FDP-Mann Wissing übergeht für Cannabis zuständige Grenzwertkommission
Der FDP-Minister musste für das Ziel sogar eine „Unabhängige Expertenkommission“ einsetzen. Denn die offiziell dafür zuständige „Grenzwertkommission“ konnte sich nicht darauf einigen, eine Erhöhung des bisherigen Cannabis-Maximalwerts von 1,0 Nanogramm der Rauschmittelsubstanz THC im Blut vorzuschlagen. Wissings neue Kommission will den Blutwert nun auf 3,5 Nanogramm verdreifachen und beruft sich dabei auf Studien unter anderem aus Australien, Kanada und den Niederlanden, die Unfallgefahren und Fahrtüchtigkeit untersucht hatten.
Wissing hatte kurz vor der Empfehlung der Kommission deutlich gemacht, dieser folgen zu wollen.
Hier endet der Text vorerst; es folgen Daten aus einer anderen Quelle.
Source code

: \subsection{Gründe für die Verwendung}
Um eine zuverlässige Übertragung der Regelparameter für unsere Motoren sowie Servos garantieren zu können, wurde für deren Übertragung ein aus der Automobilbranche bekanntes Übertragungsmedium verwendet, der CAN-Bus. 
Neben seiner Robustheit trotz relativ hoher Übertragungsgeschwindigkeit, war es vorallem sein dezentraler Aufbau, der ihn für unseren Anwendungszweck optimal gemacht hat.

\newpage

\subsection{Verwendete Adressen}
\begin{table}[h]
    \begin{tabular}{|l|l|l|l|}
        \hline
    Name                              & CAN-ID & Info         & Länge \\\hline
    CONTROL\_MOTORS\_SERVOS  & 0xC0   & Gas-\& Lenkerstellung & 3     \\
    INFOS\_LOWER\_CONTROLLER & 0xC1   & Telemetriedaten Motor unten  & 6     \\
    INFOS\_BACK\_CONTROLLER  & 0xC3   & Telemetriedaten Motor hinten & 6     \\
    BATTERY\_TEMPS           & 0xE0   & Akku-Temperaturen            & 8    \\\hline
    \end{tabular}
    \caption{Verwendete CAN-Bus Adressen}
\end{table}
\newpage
Der jetzige Grenzwert 1,0 Nanogramm pro Milliliter Blut ist laut Fachleuten die kleinstmöglich sicher nachweisbare Konzentration und damit faktisch eine 0,0-Grenze "Das wäre ein Konsumverbot über das Verkehrsrecht", sagte Wissing der Neuen Osnabrücker Zeitung. "Das will ich nicht", betonte er.
CSU möchte gegen Pläne der Ampel-Koalition vorgehen
Bislang nimmt die Polizei bei Drogenverdacht bei Verkehrskontrollen in der Regel einen Speichelschnelltest. Ist er positiv oder weigert sich der Betroffene, wird eine Blutprobe ähnlich wie bei Trunkenheitverdacht veranlasst. Bei Gelegenheitskonsumenten üblicher Cannabis-Mengen sind die Rauschmittelreste meist nach fünf bis zwölf Stunden im Blut abgebaut. Bei häufigem Konsum dauert es jedoch selbst in nüchternem Zustand oft mehrere Tage nach der letzten Dosis, bis die Werte unter ein Nanogramm fallen.
Der Vertreter der Landesinnenminister in Wissings Expertengruppe lehnte im Auftrag der Polizei von Bund und Ländern aus Verkehrssicherheitsgründen die Erhöhung des bisherigen Grenzwerts ab. Bayerns Innenminister Joachim Herrmann kündigt Widerstand im Bundesrat gegen eine Gesetzesänderung an, der die Länder zustimmen müssten. „Wir werden uns dafür einsetzen, dass die bisherige Regelungslage zum THC-Grenzwert nicht durch eine Gesetzesänderung aufgeweicht wird“, sagte der CSU-Politiker unserer Redaktion. „Leider ist es seitens des Bundes unterblieben, die Länder in einem früheren Stadium bei der Entscheidungsfindung einzubinden. Es sollten erst Erfahrungen gesammelt werden, bevor auf die Schnelle ein neuer höherer Grenzwert für die Teilnahme am Straßenverkehr aus dem Hut gezaubert wird, ohne dass für den deutschen Straßenverkehr belastbare Erkenntnisse vorliegen.“
Bayern kündigt härtere Cannabis-Kontrollen im Verkehr an
Herrmann kündigte an, die Einhaltung der bisherigen Grenze im Freistaat noch schärfer zu kontrollieren. „Durch die Legalisierung von Cannabis müssen wir leider mit einem erheblichen Anstieg der Fahrten unter Drogeneinfluss und mit höheren Unfallgefahren rechnen“, warnte er. „Die bayerische Polizei wird bei Verkehrskontrollen verstärkt auf Drogeneinfluss achten. Dazu können spezielle Schnelltests genutzt werden, die in ausreichender Zahl bei der bayerischen Polizei vorhanden sind.“
Er erwarte vom Bund eine kritische Überprüfung der Empfehlungen der Expertengruppe. „Hinsichtlich der Arbeit der Expertenkommission ist auffällig, dass die Statements renommierter Wissenschaftler, die sich klar gegen eine Änderung des THC-Grenzwertes aussprachen, nicht bei der Empfehlung berücksichtigt wurden“, kritisierte der Minister. Umgesetzt sollten nur solche Punkte werden, die tatsächlich der Verkehrssicherheit dienen. „Hierzu zählt insbesondere, für Cannabiskonsumenten ein absolutes Alkoholverbot am Steuer vorzusehen“, sagte er.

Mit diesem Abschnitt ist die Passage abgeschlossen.